Anläßlich des Spiels Österreich–BRD rechnen die Wiener Verkehrsbetriebe mit 500000 zusätzlichen Fahrten im öffentlichen Nahverkehr. Normalerweise benutzen täglich 2,2 Millionen Fahrgäste U- und S-Bahn sowie Bus. Im Mai wurde die Endstation der U2 »Stadion« eingeweiht: Dank drei Gleisen für zwei Bahnsteige können stündlich bis zu 24 000 Stadionbesucher transportiert werden. Die Fans werden durch 15 Aufgänge geschleust, damit es auf den Bahnsteigen zu keinem Gedränge kommt. Ein Zug (800 Personen) ist so in zwei Minuten gefüllt.

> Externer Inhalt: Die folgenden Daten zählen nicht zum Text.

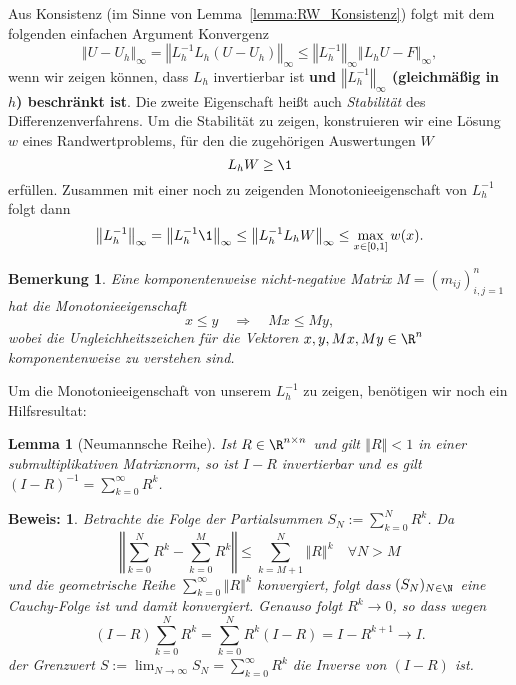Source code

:\documentclass[
]{mycourse}
\theoremstyle{mythm}
\newtheorem{bemerkung}[theorem]{Bemerkung}
\newtheorem{lemma}[theorem]{Lemma}
\theoremstyle{break}
\newtheorem*{beweis}{Beweis:}
\newcommand{\norm}[1]{\left\Vert#1\right\Vert}		%
\begin{document}
Aus Konsistenz (im Sinne von Lemma~\ref{lemma:RW_Konsistenz}) folgt mit 
dem folgenden einfachen Argument Konvergenz
\[
\norm{U-U_h}_\infty = \norm{L_h^{-1} L_h (U-U_h)}_\infty\leq \norm{L_h^{-1}}_\infty \norm{L_h U-F}_\infty,
\]
wenn wir zeigen können, dass $L_h$ invertierbar ist {\bf und $\norm{L_h^{-1}}_\infty$ (gleichmäßig in $h$) beschränkt ist}. Die zweite Eigenschaft heißt auch \emph{Stabilität} des Differenzenverfahrens. Um die Stabilität zu zeigen, 
konstruieren wir eine Lösung $w$ eines Randwertproblems, für den die zugehörigen Auswertungen $W$ 
\[
L_h W\geq \1
\]
erfüllen. Zusammen mit einer noch zu zeigenden Monotonieeigenschaft von $L_h^{-1}$ folgt
dann
\[
\norm{L_h^{-1}}_\infty = \norm{L_h^{-1} \1}_\infty \leq \norm{L_h^{-1} L_h W}_\infty\leq \max_{x\in [0,1]} w(x).
\]



\begin{bemerkung}\label{bem:monotonie}
Eine komponentenweise nicht-negative Matrix $M=(m_{ij})_{i,j=1}^n$ hat die Monotonieeigenschaft
\[
x\leq y \quad \Longrightarrow \quad Mx\leq My, 
\]
wobei die Ungleichheitszeichen für die Vektoren $x,y,Mx,My\in \R^n$ komponentenweise zu verstehen sind.
\end{bemerkung}


Um die Monotonieeigenschaft von unserem $L_h^{-1}$ zu zeigen, benötigen 
wir noch ein Hilfsresultat:

\begin{lemma}[Neumannsche Reihe]\label{lemma:NR}
Ist $R\in \R^{n\times n}$ und gilt $\norm{R}<1$ in einer submultiplikativen Matrixnorm,
so ist $I-R$ invertierbar und es gilt $(I-R)^{-1}=\sum_{k=0}^\infty R^k$.
\end{lemma}
\begin{beweis}
Betrachte die Folge der Partialsummen $S_N:=\sum_{k=0}^N R^k$. Da
\[
\norm{\sum_{k=0}^N R^k - \sum_{k=0}^M R^k}\leq \sum_{k=M+1}^N \norm{R}^k \quad \forall N>M
\]
und die geometrische Reihe $\sum_{k=0}^\infty \norm{R}^k$ konvergiert, folgt dass
$(S_N)_{N\in \N}$ eine Cauchy-Folge ist und damit konvergiert. 
Genauso folgt $R^k\to 0$, so dass wegen
\[
(I-R) \sum_{k=0}^N R^k= \sum_{k=0}^N R^k (I-R) = I- R^{k+1}\to I.
\]
der Grenzwert $S:=\lim_{N\to \infty}S_N=\sum_{k=0}^\infty R^k$  die Inverse von $(I-R)$ ist.
\end{beweis}
\end{document}

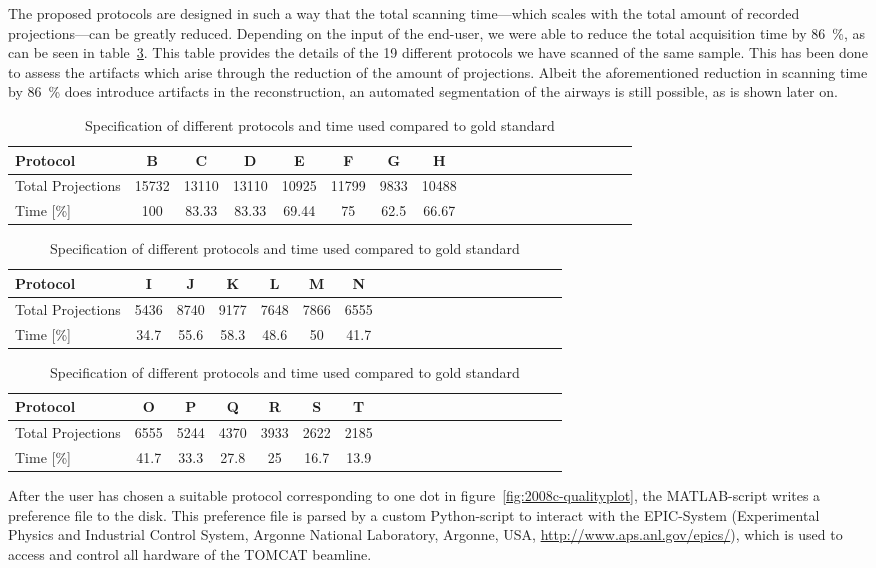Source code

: The proposed protocols are designed in such a way that the total scanning time---which scales with the total amount of recorded projections---can be greatly reduced. Depending on the input of the end-user, we were able to reduce the total acquisition time by \SI{86}{\percent}, as can be seen in table~\ref{tab:projections}. This table provides the details of the 19 different protocols we have scanned of the same sample. This has been done to assess the artifacts which arise through the reduction of the amount of projections. Albeit the aforementioned reduction in scanning time by \SI{86}{\percent} does introduce artifacts in the reconstruction, an automated segmentation of the airways is still possible, as is shown later on.

\begin{table}
\centering
	\caption{Specification of different protocols and time used compared to gold standard}
	\begin{tabular*}{\textwidth}{l@{\extracolsep\fill}ccccccccccccccccccc}
		\toprule
		Protocol 			& B & C & D & E & F & G & H\\
		\midrule
		Total Projections 	& 15732 & 13110 & 13110 & 10925 & 11799 & 9833 & 10488\\
		Time [\%] 			& 100 & 83.33 & 83.33 & 69.44 & 75 & 62.5 & 66.67\\
		\bottomrule
	\end{tabular*}
	\begin{tabular*}{\textwidth}{l@{\extracolsep\fill}ccccccccccccccccccc}
		\toprule
		Protocol 			& I & J & K & L & M & N \\
		\midrule
		Total Projections 	& 5436 & 8740 & 9177 & 7648 & 7866 & 6555 \\
		Time [\%] 			& 34.7 & 55.6 & 58.3 & 48.6 & 50 & 41.7 \\
 		\bottomrule
	\end{tabular*}
	\begin{tabular*}{\textwidth}{l@{\extracolsep\fill}ccccccccccccccccccc}
		\toprule
		Protocol 			& O & P & Q & R & S & T \\
		\midrule
		Total Projections 	& 6555 & 5244 & 4370 & 3933 & 2622 & 2185 \\
		Time [\%] 			& 41.7 & 33.3 & 27.8 & 25 & 16.7 & 13.9 \\
		\bottomrule
	\end{tabular*}
	\label{tab:projections}
\end{table}

After the user has chosen a suitable protocol corresponding to one dot in figure~\ref{fig:2008c-qualityplot}, the MATLAB-script writes a preference file to the disk. This preference file is parsed by a custom Python-script to interact with the EPIC-System (Experimental Physics and Industrial Control System, Argonne National Laboratory, Argonne, USA, \url{http://www.aps.anl.gov/epics/}), which is used to access and control all hardware of the TOMCAT beamline.

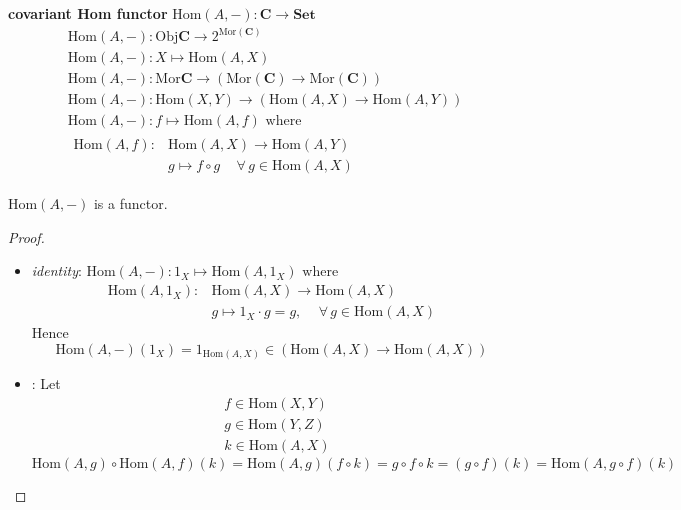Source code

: \begin{definition}
	\textbf{covariant Hom functor} $\text{Hom}(A, -): \mathbf{C} \to \mathbf{Set}$
	\begin{equation}
	\begin{aligned}
	& \text{Hom}(A, - ) : \text{Obj}\mathbf{C} \to  2^{\text{Mor}(\mathbf{C})} \\ 
	& \text{Hom}(A, - ) : X \mapsto \text{Hom}(A,X) \\ 
	& \text{Hom}(A, - ) : \text{Mor}\mathbf{C} \to (\text{Mor}(\mathbf{C}) \to \text{Mor}(\mathbf{C})) \\
	& \text{Hom}(A, - ) : \text{Hom}(X,Y) \to (\text{Hom}(A,X) \to \text{Hom}(A,Y)) \\
	& \text{Hom}(A, - ) : f \mapsto \text{Hom}(A,f) \text{ where } \\
	& \begin{aligned} \text{Hom}(A,f) : & \text{Hom}(A,X) \to \text{Hom}(A,Y) \\ 
	& g\mapsto f\circ g \quad \, \forall \, g \in \text{Hom}(A,X) 
	\end{aligned} 
	\end{aligned}
	\end{equation}
\end{definition}

\begin{claim}
$\text{Hom}(A, -)$ is a functor.
\end{claim}

\begin{proof}
	\begin{itemize}
		\item \emph{identity}: $\text{Hom}(A,-) : 1_X \mapsto \text{Hom}(A, 1_X) \text{ where }$ 
		\[
		\begin{aligned}
			\text{Hom}(A, 1_X) : & \text{Hom}(A,X) \to \text{Hom}(A,X) \\ 
			& g\mapsto 1_X \cdot g = g , \quad \, \forall \, g\in \text{Hom}(A,X)
		\end{aligned}
		\]
		Hence
		\[
		\text{Hom}(A, -)(1_X) = 1_{\text{Hom}(A,X)} \in (\text{Hom}(A,X) \to \text{Hom}(A,X))
		\]
		\item {}: Let 
		\[
		\begin{aligned}
		& f \in \text{Hom}(X,Y) \\ 
		& g \in \text{Hom}(Y,Z) \\ 
		& k \in \text{Hom}(A,X) 
		\end{aligned}
		\]
		\[
		\text{Hom}(A, g) \circ \text{Hom}(A,f)(k) = \text{Hom}(A,g)(f\circ k) = g\circ f \circ k = (g\circ f)(k) = \text{Hom}(A, g\circ f)(k)
		\]
	\end{itemize}
\end{proof}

Die wenigen, die blöd genug sind, mit dem Auto anzureisen, verhalten sich sehr diszipliniert: Bis Freitag mußten erst sechs Fahrzeuge aus dem Stadionbereich oder den Fanzonen abgeschleppt werden. In der ersten EM-Woche wurden von den Behörden 349 Baustellen im Wiener Stadtgebiet überprüft. 33 waren illegal, 167 »Euro-fit«, bei 149 hat der Magistrat zusätzliche Sicherungen angeordnet. Auch die Müllabfuhr hat sich zu Wort gemeldet. In der Fanzone werden nächtlich 31 Tonnen Müll entfernt und, in der ersten EM-Woche, 170 Kubikmeter Abwasser entsorgt.


(sid/jW)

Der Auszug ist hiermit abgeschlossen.